But, only in the cycling world is it acceptable for every industry insider to take advantage of "bro-deals", while they whine for the rest of the community to pay full retail at their local bike shop. Hypocricy much? Guess what? We live in a global economy, and like the middling wheel size (as if it matters), it's here to stay. So take full advantage of your pro-form, and we'll be here to take if off your hands at the end of the season. Your welcome.
  • + 2
 Awesome. Your DS1 is pretty similar to mine.
It was my first trade buy too:
www.pinkbike.com/photo/7717587
Wish I never sold it to buy climbing gear.

nice article Matt
  • + 1
 This man speaks the truth! I work in a bike shop and most of the time it is the over 30s who come in to buy the high end mountain bike, young kids come in with their second hand bikes asking for internet price bike parts that I cant match, that will not pay my small wage and in hand not pay the companies that I get the bikes/parts from, who founders started mountain biking and is pushing it forward.
But I also remember working really hard for every bike part like them young kids, but I did go to my local bike shop to buy most them until one day the boss walked up to me and asked me if I wanted a job. Which i now do for the love of it and the trade price.
  • + 1
 Just like sports cars, the advert has young people enjoying the crazy lifestyle, going to parties etc. The car always has room for golf clubs...
  • + 1
 The way I see it is if all the numb nutz that can afford to ditch there £££££ bikes for a new 650b version then awesome, the second hand bike market is about to get flooded with great bikes with nothing wrong with them apart from that they are not the in thing any more. if sales of 26inch tyres don't go down then they wont stop producing tyres in that size its simple they wont lose any money to keep making the tyres but if they stop then that's money lost.
  • + 1
 There is a company, which makes bikes for Pinkbikers alike. It's called Commencal. All wheel sizes in many awesome and fun to ride packages! FS AM bikes in all wheel sizes, HT AM bikes in 26" and 27.5" (with alu and steel frames), HipHop with 140/120 FS setup, DH and FR bikes with 20", 24" (for kids), 26" and 27.5" (this one comming soon) wheels. Looks like they pleased EVERYONE!
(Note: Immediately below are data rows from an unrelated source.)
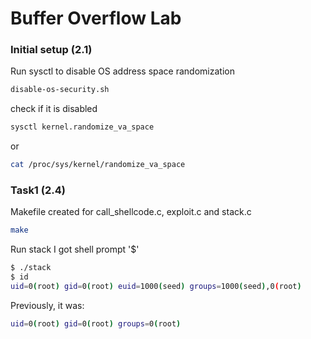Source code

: # Buffer Overflow Lab

### Initial setup (2.1)

Run sysctl to disable OS address space randomization

```bash
disable-os-security.sh
```

check if it is disabled

```bash
sysctl kernel.randomize_va_space
```

or

```bash
cat /proc/sys/kernel/randomize_va_space
```
### Task1 (2.4)

Makefile created for call_shellcode.c, exploit.c and stack.c

```bash
make
```
Run stack I got shell prompt '$'

```bash
$ ./stack
$ id
uid=0(root) gid=0(root) euid=1000(seed) groups=1000(seed),0(root)
```
Previously, it was:
```bash
uid=0(root) gid=0(root) groups=0(root)
```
So, stop crying that manufacturers are evil, there is always some of them who make a bike just for you!

P.S. And remember about German bike makers - they try their hardest to make most wicked bikes out there! Like Nicolai.
  • + 1
 Nice article. I would like to see a survey of users of bike social media apps (Strava, garmin connect etc) vs choice of wheel size.
No doubt the industries supplies what those with disposable incomes want. The question is, why do they want the larger wheel size.
I think one often overlooked point is competitive social media; It's broadly agreed that larger wheels make you faster at the expense of fun -at least in the various short to medium travel categories where most bikes are sold.
Whilst you cant measure fun so easily, you can be scored and ranked according to how fast you are & if you are competitive by nature you will value that.
Since you could say that 'competitiveness' and 'fun seeking' are core personally traits it might also explain why people tend to be a bit touchy about their chosen wheel size.
  • + 1
 I have been riding mountain bikes since I was 14 years old that was 20 years ago now. I started off on a full rigid Mongoose Hill Topper (when you could only find mongoose in bike shops) I upgraded 2 years later to an alpinestars with a Girven Vector 2 front fork there have been bikes off and on since this time but I remember those 2 bikes vividly (and still own both of them today) I had a Santa Cruz Blur bike in 2003 custom built another great bike. I say all of this because when I decide it's time to buy a new bike it's because I want a new bike not because I need it, or the bike industry say's I need it, but because I want it and in the end that's all that matters. I work hard everyday, I have fun with my family and my me time is spent on my bike in the woods on fast single track, or trails with lots of TTF to jump and play on and when I have the time making the trip throughout the season to get in some downhill. It's about what makes me happy puts the smile on my face, the only wrong wheel size, bike or anything else is the one you don't want for whatever the reason.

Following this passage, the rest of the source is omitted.